Work instructions —
Copy the listing as it is written, and leave each picture out.

Dataset extract —
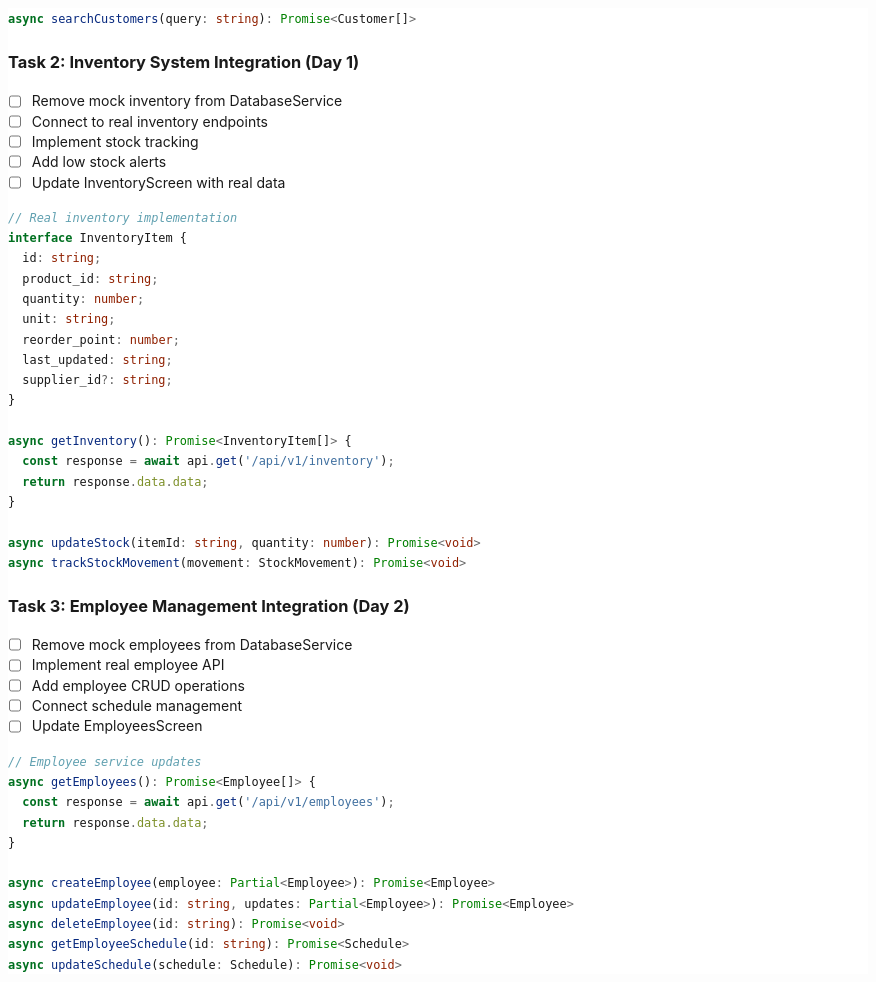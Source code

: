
 ```typescript
async searchCustomers(query: string): Promise<Customer[]>
```

### Task 2: Inventory System Integration (Day 1)
- [ ] Remove mock inventory from DatabaseService
- [ ] Connect to real inventory endpoints
- [ ] Implement stock tracking
- [ ] Add low stock alerts
- [ ] Update InventoryScreen with real data

```typescript
// Real inventory implementation
interface InventoryItem {
  id: string;
  product_id: string;
  quantity: number;
  unit: string;
  reorder_point: number;
  last_updated: string;
  supplier_id?: string;
}

async getInventory(): Promise<InventoryItem[]> {
  const response = await api.get('/api/v1/inventory');
  return response.data.data;
}

async updateStock(itemId: string, quantity: number): Promise<void>
async trackStockMovement(movement: StockMovement): Promise<void>
```

### Task 3: Employee Management Integration (Day 2)
- [ ] Remove mock employees from DatabaseService
- [ ] Implement real employee API
- [ ] Add employee CRUD operations
- [ ] Connect schedule management
- [ ] Update EmployeesScreen

```typescript
// Employee service updates
async getEmployees(): Promise<Employee[]> {
  const response = await api.get('/api/v1/employees');
  return response.data.data;
}

async createEmployee(employee: Partial<Employee>): Promise<Employee>
async updateEmployee(id: string, updates: Partial<Employee>): Promise<Employee>
async deleteEmployee(id: string): Promise<void>
async getEmployeeSchedule(id: string): Promise<Schedule>
async updateSchedule(schedule: Schedule): Promise<void>
```
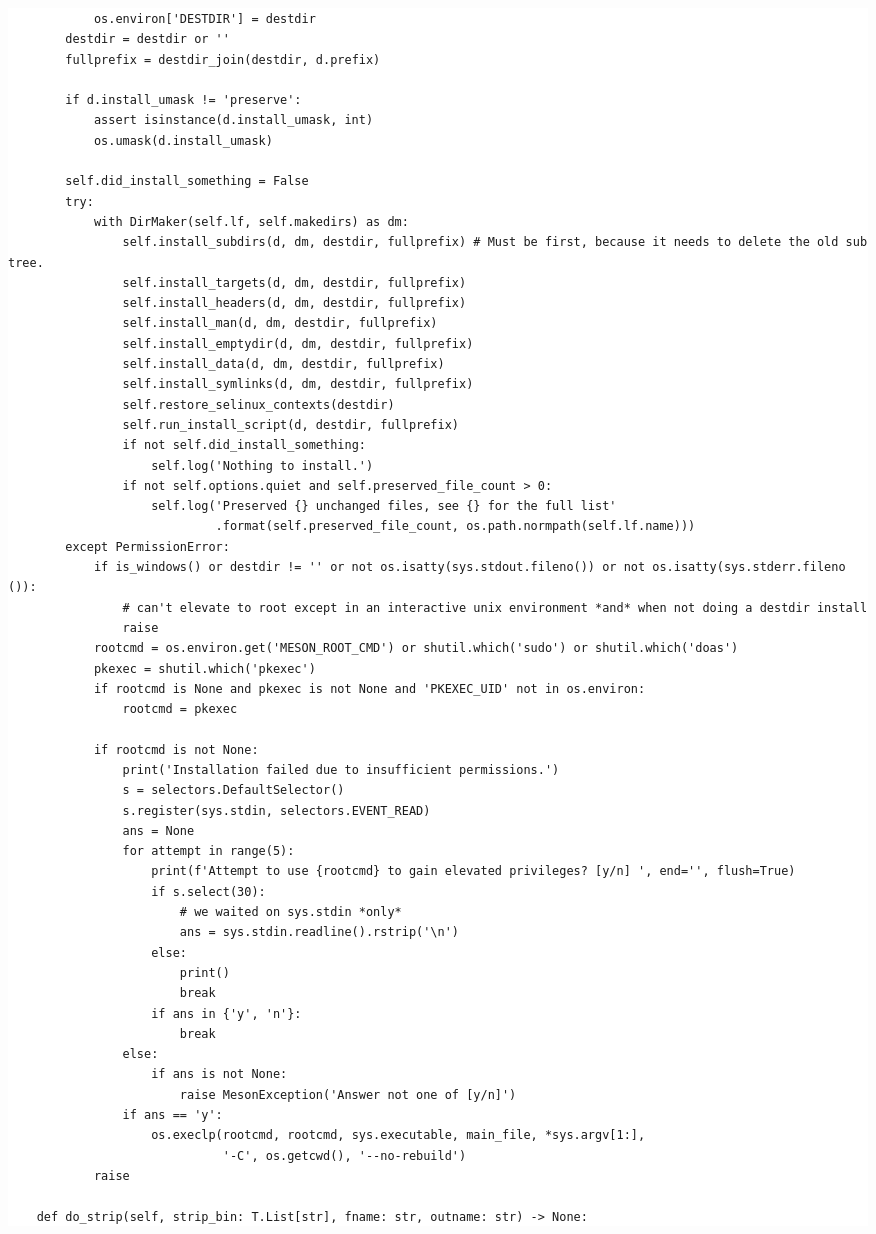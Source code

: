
 ```
            os.environ['DESTDIR'] = destdir
        destdir = destdir or ''
        fullprefix = destdir_join(destdir, d.prefix)

        if d.install_umask != 'preserve':
            assert isinstance(d.install_umask, int)
            os.umask(d.install_umask)

        self.did_install_something = False
        try:
            with DirMaker(self.lf, self.makedirs) as dm:
                self.install_subdirs(d, dm, destdir, fullprefix) # Must be first, because it needs to delete the old subtree.
                self.install_targets(d, dm, destdir, fullprefix)
                self.install_headers(d, dm, destdir, fullprefix)
                self.install_man(d, dm, destdir, fullprefix)
                self.install_emptydir(d, dm, destdir, fullprefix)
                self.install_data(d, dm, destdir, fullprefix)
                self.install_symlinks(d, dm, destdir, fullprefix)
                self.restore_selinux_contexts(destdir)
                self.run_install_script(d, destdir, fullprefix)
                if not self.did_install_something:
                    self.log('Nothing to install.')
                if not self.options.quiet and self.preserved_file_count > 0:
                    self.log('Preserved {} unchanged files, see {} for the full list'
                             .format(self.preserved_file_count, os.path.normpath(self.lf.name)))
        except PermissionError:
            if is_windows() or destdir != '' or not os.isatty(sys.stdout.fileno()) or not os.isatty(sys.stderr.fileno()):
                # can't elevate to root except in an interactive unix environment *and* when not doing a destdir install
                raise
            rootcmd = os.environ.get('MESON_ROOT_CMD') or shutil.which('sudo') or shutil.which('doas')
            pkexec = shutil.which('pkexec')
            if rootcmd is None and pkexec is not None and 'PKEXEC_UID' not in os.environ:
                rootcmd = pkexec

            if rootcmd is not None:
                print('Installation failed due to insufficient permissions.')
                s = selectors.DefaultSelector()
                s.register(sys.stdin, selectors.EVENT_READ)
                ans = None
                for attempt in range(5):
                    print(f'Attempt to use {rootcmd} to gain elevated privileges? [y/n] ', end='', flush=True)
                    if s.select(30):
                        # we waited on sys.stdin *only*
                        ans = sys.stdin.readline().rstrip('\n')
                    else:
                        print()
                        break
                    if ans in {'y', 'n'}:
                        break
                else:
                    if ans is not None:
                        raise MesonException('Answer not one of [y/n]')
                if ans == 'y':
                    os.execlp(rootcmd, rootcmd, sys.executable, main_file, *sys.argv[1:],
                              '-C', os.getcwd(), '--no-rebuild')
            raise

    def do_strip(self, strip_bin: T.List[str], fname: str, outname: str) -> None:
```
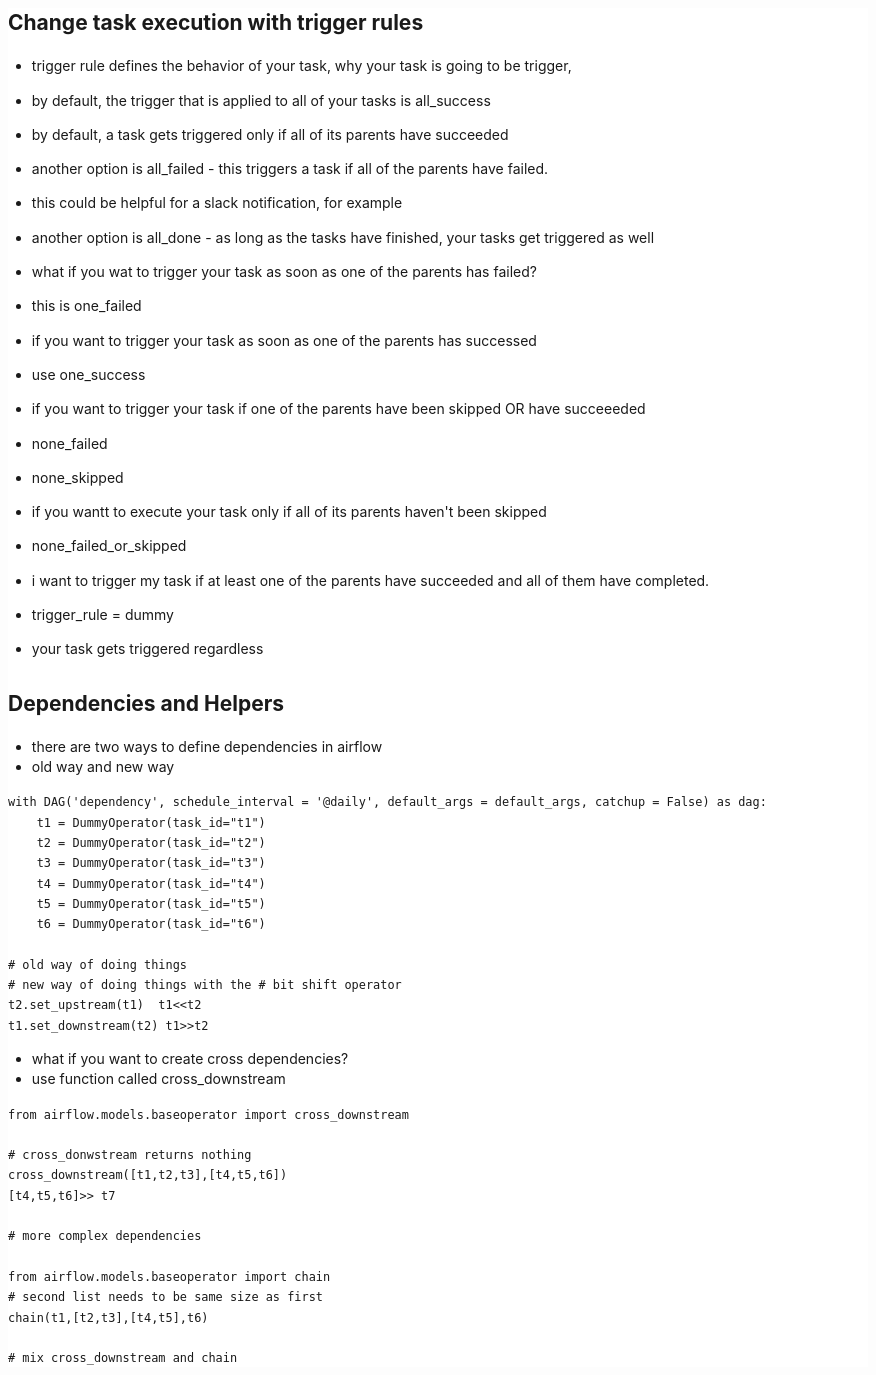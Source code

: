 ## Change task execution with trigger rules

- trigger rule defines the behavior of your task, why your task is going to be trigger,
- by default, the trigger that is applied to all of your tasks is all_success

- by default, a task gets triggered only if all of its parents have succeeded
- another option is all_failed - this triggers a task if all of the parents have failed.
- this could be helpful for a slack notification, for example
- another option is all_done - as long as the tasks have finished, your tasks get triggered as well

- what if you wat to trigger your task as soon as one of the parents has failed?
- this is one_failed

- if you want to trigger your task as soon as one of the parents has successed
- use one_success

- if you want to trigger your task if one of the parents have been skipped OR have succeeeded
- none_failed

- none_skipped
- if you wantt to execute your task only if all of its parents haven't been skipped

- none_failed_or_skipped
- i want to trigger my task if at least one of the parents have succeeded and all of them have completed.

- trigger_rule = dummy
- your task gets triggered regardless

## Dependencies and Helpers

- there are two ways to define dependencies in airflow
- old way and new way

```
with DAG('dependency', schedule_interval = '@daily', default_args = default_args, catchup = False) as dag:
    t1 = DummyOperator(task_id="t1")
    t2 = DummyOperator(task_id="t2")
    t3 = DummyOperator(task_id="t3")
    t4 = DummyOperator(task_id="t4")
    t5 = DummyOperator(task_id="t5")
    t6 = DummyOperator(task_id="t6")

# old way of doing things
# new way of doing things with the # bit shift operator
t2.set_upstream(t1)  t1<<t2
t1.set_downstream(t2) t1>>t2
```

- what if you want to create cross dependencies?
- use function called cross_downstream

```
from airflow.models.baseoperator import cross_downstream

# cross_donwstream returns nothing
cross_downstream([t1,t2,t3],[t4,t5,t6])
[t4,t5,t6]>> t7

# more complex dependencies

from airflow.models.baseoperator import chain 
# second list needs to be same size as first
chain(t1,[t2,t3],[t4,t5],t6)

# mix cross_downstream and chain

```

Response to this task —
Source code

:
 ```typescript
async searchCustomers(query: string): Promise<Customer[]>
```

### Task 2: Inventory System Integration (Day 1)
- [ ] Remove mock inventory from DatabaseService
- [ ] Connect to real inventory endpoints
- [ ] Implement stock tracking
- [ ] Add low stock alerts
- [ ] Update InventoryScreen with real data

```typescript
// Real inventory implementation
interface InventoryItem {
  id: string;
  product_id: string;
  quantity: number;
  unit: string;
  reorder_point: number;
  last_updated: string;
  supplier_id?: string;
}

async getInventory(): Promise<InventoryItem[]> {
  const response = await api.get('/api/v1/inventory');
  return response.data.data;
}

async updateStock(itemId: string, quantity: number): Promise<void>
async trackStockMovement(movement: StockMovement): Promise<void>
```

### Task 3: Employee Management Integration (Day 2)
- [ ] Remove mock employees from DatabaseService
- [ ] Implement real employee API
- [ ] Add employee CRUD operations
- [ ] Connect schedule management
- [ ] Update EmployeesScreen

```typescript
// Employee service updates
async getEmployees(): Promise<Employee[]> {
  const response = await api.get('/api/v1/employees');
  return response.data.data;
}

async createEmployee(employee: Partial<Employee>): Promise<Employee>
async updateEmployee(id: string, updates: Partial<Employee>): Promise<Employee>
async deleteEmployee(id: string): Promise<void>
async getEmployeeSchedule(id: string): Promise<Schedule>
async updateSchedule(schedule: Schedule): Promise<void>
```
Source code

:
 ```
            os.environ['DESTDIR'] = destdir
        destdir = destdir or ''
        fullprefix = destdir_join(destdir, d.prefix)

        if d.install_umask != 'preserve':
            assert isinstance(d.install_umask, int)
            os.umask(d.install_umask)

        self.did_install_something = False
        try:
            with DirMaker(self.lf, self.makedirs) as dm:
                self.install_subdirs(d, dm, destdir, fullprefix) # Must be first, because it needs to delete the old subtree.
                self.install_targets(d, dm, destdir, fullprefix)
                self.install_headers(d, dm, destdir, fullprefix)
                self.install_man(d, dm, destdir, fullprefix)
                self.install_emptydir(d, dm, destdir, fullprefix)
                self.install_data(d, dm, destdir, fullprefix)
                self.install_symlinks(d, dm, destdir, fullprefix)
                self.restore_selinux_contexts(destdir)
                self.run_install_script(d, destdir, fullprefix)
                if not self.did_install_something:
                    self.log('Nothing to install.')
                if not self.options.quiet and self.preserved_file_count > 0:
                    self.log('Preserved {} unchanged files, see {} for the full list'
                             .format(self.preserved_file_count, os.path.normpath(self.lf.name)))
        except PermissionError:
            if is_windows() or destdir != '' or not os.isatty(sys.stdout.fileno()) or not os.isatty(sys.stderr.fileno()):
                # can't elevate to root except in an interactive unix environment *and* when not doing a destdir install
                raise
            rootcmd = os.environ.get('MESON_ROOT_CMD') or shutil.which('sudo') or shutil.which('doas')
            pkexec = shutil.which('pkexec')
            if rootcmd is None and pkexec is not None and 'PKEXEC_UID' not in os.environ:
                rootcmd = pkexec

            if rootcmd is not None:
                print('Installation failed due to insufficient permissions.')
                s = selectors.DefaultSelector()
                s.register(sys.stdin, selectors.EVENT_READ)
                ans = None
                for attempt in range(5):
                    print(f'Attempt to use {rootcmd} to gain elevated privileges? [y/n] ', end='', flush=True)
                    if s.select(30):
                        # we waited on sys.stdin *only*
                        ans = sys.stdin.readline().rstrip('\n')
                    else:
                        print()
                        break
                    if ans in {'y', 'n'}:
                        break
                else:
                    if ans is not None:
                        raise MesonException('Answer not one of [y/n]')
                if ans == 'y':
                    os.execlp(rootcmd, rootcmd, sys.executable, main_file, *sys.argv[1:],
                              '-C', os.getcwd(), '--no-rebuild')
            raise

    def do_strip(self, strip_bin: T.List[str], fname: str, outname: str) -> None:
```
Source code

: ## Change task execution with trigger rules

- trigger rule defines the behavior of your task, why your task is going to be trigger,
- by default, the trigger that is applied to all of your tasks is all_success

- by default, a task gets triggered only if all of its parents have succeeded
- another option is all_failed - this triggers a task if all of the parents have failed.
- this could be helpful for a slack notification, for example
- another option is all_done - as long as the tasks have finished, your tasks get triggered as well

- what if you wat to trigger your task as soon as one of the parents has failed?
- this is one_failed

- if you want to trigger your task as soon as one of the parents has successed
- use one_success

- if you want to trigger your task if one of the parents have been skipped OR have succeeeded
- none_failed

- none_skipped
- if you wantt to execute your task only if all of its parents haven't been skipped

- none_failed_or_skipped
- i want to trigger my task if at least one of the parents have succeeded and all of them have completed.

- trigger_rule = dummy
- your task gets triggered regardless

## Dependencies and Helpers

- there are two ways to define dependencies in airflow
- old way and new way

```
with DAG('dependency', schedule_interval = '@daily', default_args = default_args, catchup = False) as dag:
    t1 = DummyOperator(task_id="t1")
    t2 = DummyOperator(task_id="t2")
    t3 = DummyOperator(task_id="t3")
    t4 = DummyOperator(task_id="t4")
    t5 = DummyOperator(task_id="t5")
    t6 = DummyOperator(task_id="t6")

# old way of doing things
# new way of doing things with the # bit shift operator
t2.set_upstream(t1)  t1<<t2
t1.set_downstream(t2) t1>>t2
```

- what if you want to create cross dependencies?
- use function called cross_downstream

```
from airflow.models.baseoperator import cross_downstream

# cross_donwstream returns nothing
cross_downstream([t1,t2,t3],[t4,t5,t6])
[t4,t5,t6]>> t7

# more complex dependencies

from airflow.models.baseoperator import chain 
# second list needs to be same size as first
chain(t1,[t2,t3],[t4,t5],t6)

# mix cross_downstream and chain

```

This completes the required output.